▸ **Provided information**

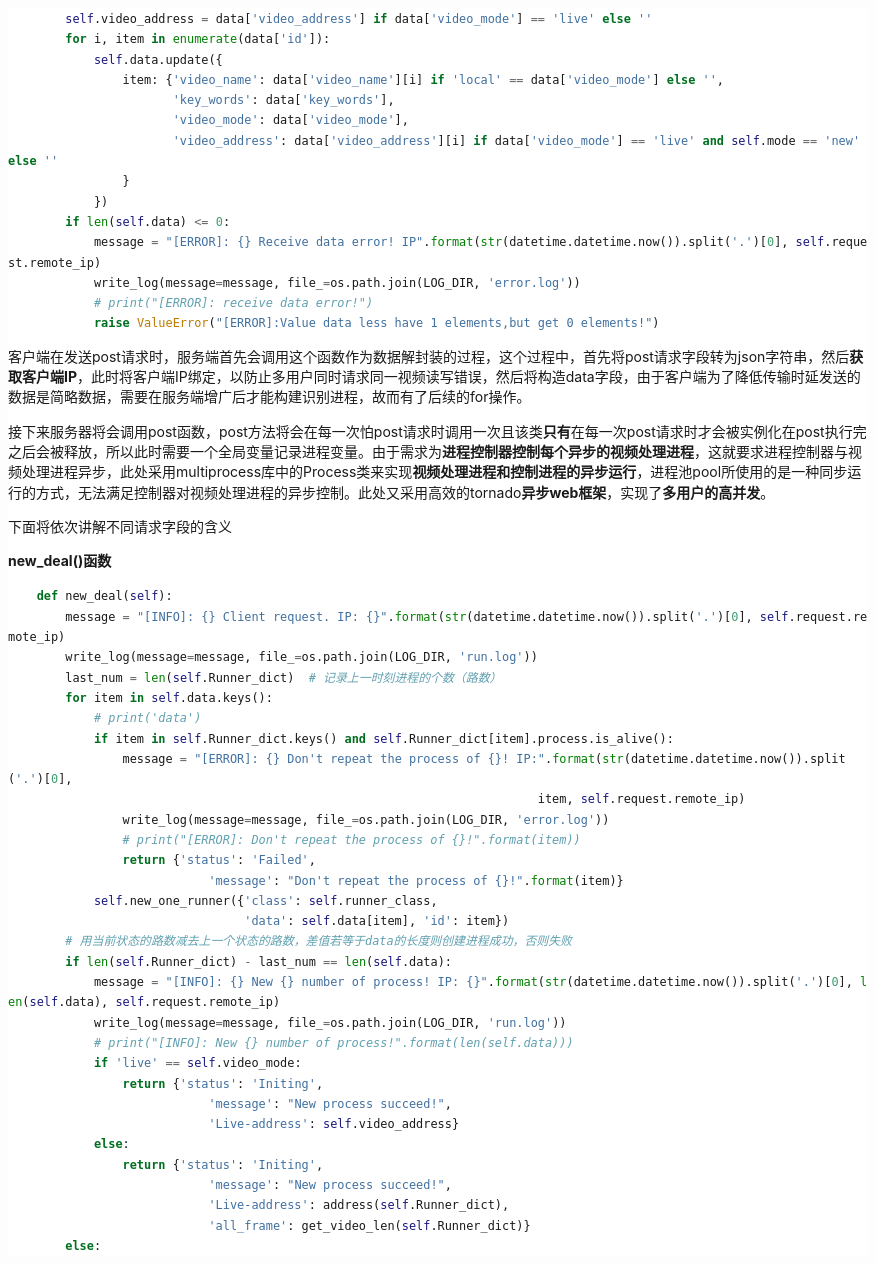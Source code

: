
 ```python
        self.video_address = data['video_address'] if data['video_mode'] == 'live' else ''
        for i, item in enumerate(data['id']):
            self.data.update({
                item: {'video_name': data['video_name'][i] if 'local' == data['video_mode'] else '',
                       'key_words': data['key_words'],
                       'video_mode': data['video_mode'],
                       'video_address': data['video_address'][i] if data['video_mode'] == 'live' and self.mode == 'new' else ''
                }
            })
        if len(self.data) <= 0:
            message = "[ERROR]: {} Receive data error! IP".format(str(datetime.datetime.now()).split('.')[0], self.request.remote_ip)
            write_log(message=message, file_=os.path.join(LOG_DIR, 'error.log'))
            # print("[ERROR]: receive data error!")
            raise ValueError("[ERROR]:Value data less have 1 elements,but get 0 elements!")
```

客户端在发送post请求时，服务端首先会调用这个函数作为数据解封装的过程，这个过程中，首先将post请求字段转为json字符串，然后**获取客户端IP**，此时将客户端IP绑定，以防止多用户同时请求同一视频读写错误，然后将构造data字段，由于客户端为了降低传输时延发送的数据是简略数据，需要在服务端增广后才能构建识别进程，故而有了后续的for操作。

接下来服务器将会调用post函数，post方法将会在每一次怕post请求时调用一次且该类**只有**在每一次post请求时才会被实例化在post执行完之后会被释放，所以此时需要一个全局变量记录进程变量。由于需求为**进程控制器控制每个异步的视频处理进程**，这就要求进程控制器与视频处理进程异步，此处采用multiprocess库中的Process类来实现**视频处理进程和控制进程的异步运行**，进程池pool所使用的是一种同步运行的方式，无法满足控制器对视频处理进程的异步控制。此处又采用高效的tornado**异步web框架**，实现了**多用户的高并发**。

下面将依次讲解不同请求字段的含义

**new_deal()函数**

```python
    def new_deal(self):
        message = "[INFO]: {} Client request. IP: {}".format(str(datetime.datetime.now()).split('.')[0], self.request.remote_ip)
        write_log(message=message, file_=os.path.join(LOG_DIR, 'run.log'))
        last_num = len(self.Runner_dict)  # 记录上一时刻进程的个数（路数）
        for item in self.data.keys():
            # print('data')
            if item in self.Runner_dict.keys() and self.Runner_dict[item].process.is_alive():
                message = "[ERROR]: {} Don't repeat the process of {}! IP:".format(str(datetime.datetime.now()).split('.')[0],
                                                                          item, self.request.remote_ip)
                write_log(message=message, file_=os.path.join(LOG_DIR, 'error.log'))
                # print("[ERROR]: Don't repeat the process of {}!".format(item))
                return {'status': 'Failed',
                            'message': "Don't repeat the process of {}!".format(item)}
            self.new_one_runner({'class': self.runner_class,
                                 'data': self.data[item], 'id': item})
        # 用当前状态的路数减去上一个状态的路数，差值若等于data的长度则创建进程成功，否则失败
        if len(self.Runner_dict) - last_num == len(self.data):
            message = "[INFO]: {} New {} number of process! IP: {}".format(str(datetime.datetime.now()).split('.')[0], len(self.data), self.request.remote_ip)
            write_log(message=message, file_=os.path.join(LOG_DIR, 'run.log'))
            # print("[INFO]: New {} number of process!".format(len(self.data)))
            if 'live' == self.video_mode:
                return {'status': 'Initing',
                            'message': "New process succeed!",
                            'Live-address': self.video_address}
            else:
                return {'status': 'Initing',
                            'message': "New process succeed!",
                            'Live-address': address(self.Runner_dict),
                            'all_frame': get_video_len(self.Runner_dict)}
        else:
```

▸ **Your goal**
Among the records above, find the lines where the word "path" appears and copy them.

▸ **Result for this exercise**
            write_log(message=message, file_=os.path.join(LOG_DIR, 'error.log'))
        write_log(message=message, file_=os.path.join(LOG_DIR, 'run.log'))
                write_log(message=message, file_=os.path.join(LOG_DIR, 'error.log'))
            write_log(message=message, file_=os.path.join(LOG_DIR, 'run.log'))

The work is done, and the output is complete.